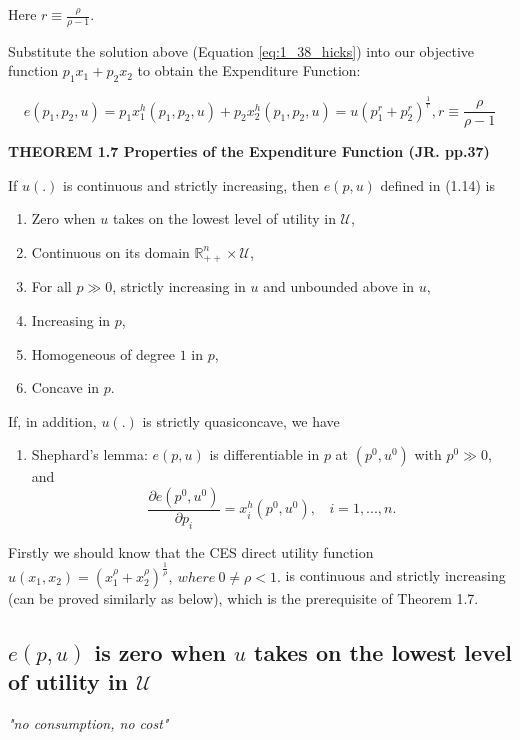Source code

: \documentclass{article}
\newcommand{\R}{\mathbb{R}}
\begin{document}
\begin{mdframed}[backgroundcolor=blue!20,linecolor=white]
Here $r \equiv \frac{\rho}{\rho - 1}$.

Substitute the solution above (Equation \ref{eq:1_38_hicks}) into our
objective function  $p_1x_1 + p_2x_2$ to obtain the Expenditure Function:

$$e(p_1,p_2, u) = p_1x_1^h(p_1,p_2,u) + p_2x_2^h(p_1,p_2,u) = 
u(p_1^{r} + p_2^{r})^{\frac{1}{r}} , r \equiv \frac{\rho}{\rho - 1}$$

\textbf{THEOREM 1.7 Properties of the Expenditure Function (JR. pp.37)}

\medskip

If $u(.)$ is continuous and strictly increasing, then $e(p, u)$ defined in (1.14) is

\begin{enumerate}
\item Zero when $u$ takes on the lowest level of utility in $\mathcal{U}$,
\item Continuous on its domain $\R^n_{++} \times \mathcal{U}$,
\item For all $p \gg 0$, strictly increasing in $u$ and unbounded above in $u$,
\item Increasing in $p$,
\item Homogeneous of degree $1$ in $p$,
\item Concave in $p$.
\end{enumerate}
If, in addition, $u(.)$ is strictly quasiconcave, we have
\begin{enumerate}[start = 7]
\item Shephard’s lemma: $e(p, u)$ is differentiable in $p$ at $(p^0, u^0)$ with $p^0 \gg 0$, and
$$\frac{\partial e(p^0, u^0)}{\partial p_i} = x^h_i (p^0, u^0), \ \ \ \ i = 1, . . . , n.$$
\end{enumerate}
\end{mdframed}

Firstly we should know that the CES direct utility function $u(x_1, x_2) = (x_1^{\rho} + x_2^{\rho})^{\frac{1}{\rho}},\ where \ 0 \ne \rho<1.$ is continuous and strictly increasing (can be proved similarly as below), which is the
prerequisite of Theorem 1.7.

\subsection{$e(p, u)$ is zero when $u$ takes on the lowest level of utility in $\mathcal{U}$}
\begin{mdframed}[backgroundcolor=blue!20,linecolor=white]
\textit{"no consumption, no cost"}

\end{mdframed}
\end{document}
==
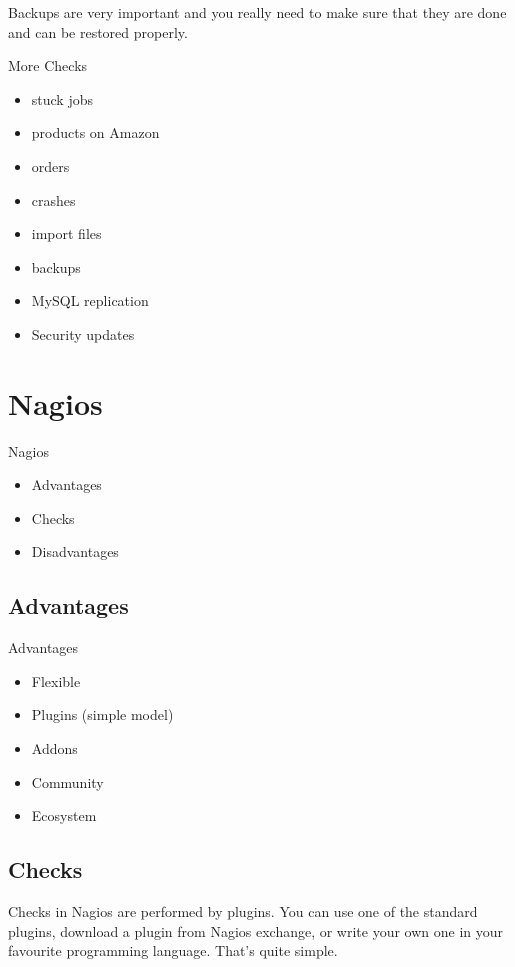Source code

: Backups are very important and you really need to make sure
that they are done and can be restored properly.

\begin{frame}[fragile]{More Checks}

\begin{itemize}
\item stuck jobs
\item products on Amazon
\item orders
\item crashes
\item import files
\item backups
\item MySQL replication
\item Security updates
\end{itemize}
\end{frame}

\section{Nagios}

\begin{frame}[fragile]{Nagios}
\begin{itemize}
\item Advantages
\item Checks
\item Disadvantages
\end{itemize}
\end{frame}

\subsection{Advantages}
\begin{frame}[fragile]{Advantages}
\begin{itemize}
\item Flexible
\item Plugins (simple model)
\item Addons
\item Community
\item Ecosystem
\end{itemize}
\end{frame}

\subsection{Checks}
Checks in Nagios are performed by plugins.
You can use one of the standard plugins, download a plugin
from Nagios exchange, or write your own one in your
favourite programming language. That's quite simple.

Activity: Please, from the entries above, set down exactly the lines from the one containing "from Nagios exchange, or" through the one containing "favourite programming language.", and only those.

Task result:
from Nagios exchange, or write your own one in your
favourite programming language. That's quite simple.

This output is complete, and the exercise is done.